PROBLEM TO SOLVE –
Below are records to be transcribed exactly; any pictures should be left out.

DATA SUPPLIED –
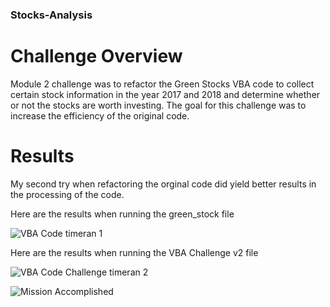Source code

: ### Stocks-Analysis

# Challenge Overview

Module 2 challenge was to refactor the Green Stocks VBA code to collect certain stock information in the year 2017 and 2018 and determine whether or not the stocks are worth investing. The goal for this challenge was to increase the efficiency of the original code.

# Results

My second try when refactoring the orginal code did yield better results in the processing of the code.

Here are the results when running the green_stock file

![VBA Code timeran 1](https://user-images.githubusercontent.com/79024998/128618220-4ebf542c-ccac-4297-b7f9-f78bb44a19d1.PNG)

Here are the results when running the VBA Challenge v2 file

![VBA Code Challenge timeran 2](https://user-images.githubusercontent.com/79024998/128618211-8b7b0606-f3fb-4ed8-98f4-2fea8fa5546d.PNG)

![Mission Accomplished](https://user-images.githubusercontent.com/79024998/128618247-3f8a4908-09ab-4af3-8a28-61c7df2bea57.jpg)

RESPONSE FOR THIS EXERCISE –
Source code

: ### Stocks-Analysis

# Challenge Overview

Module 2 challenge was to refactor the Green Stocks VBA code to collect certain stock information in the year 2017 and 2018 and determine whether or not the stocks are worth investing. The goal for this challenge was to increase the efficiency of the original code.

# Results

My second try when refactoring the orginal code did yield better results in the processing of the code.

Here are the results when running the green_stock file

![VBA Code timeran 1](https://user-images.githubusercontent.com/79024998/128618220-4ebf542c-ccac-4297-b7f9-f78bb44a19d1.PNG)

Here are the results when running the VBA Challenge v2 file

![VBA Code Challenge timeran 2](https://user-images.githubusercontent.com/79024998/128618211-8b7b0606-f3fb-4ed8-98f4-2fea8fa5546d.PNG)

![Mission Accomplished](https://user-images.githubusercontent.com/79024998/128618247-3f8a4908-09ab-4af3-8a28-61c7df2bea57.jpg)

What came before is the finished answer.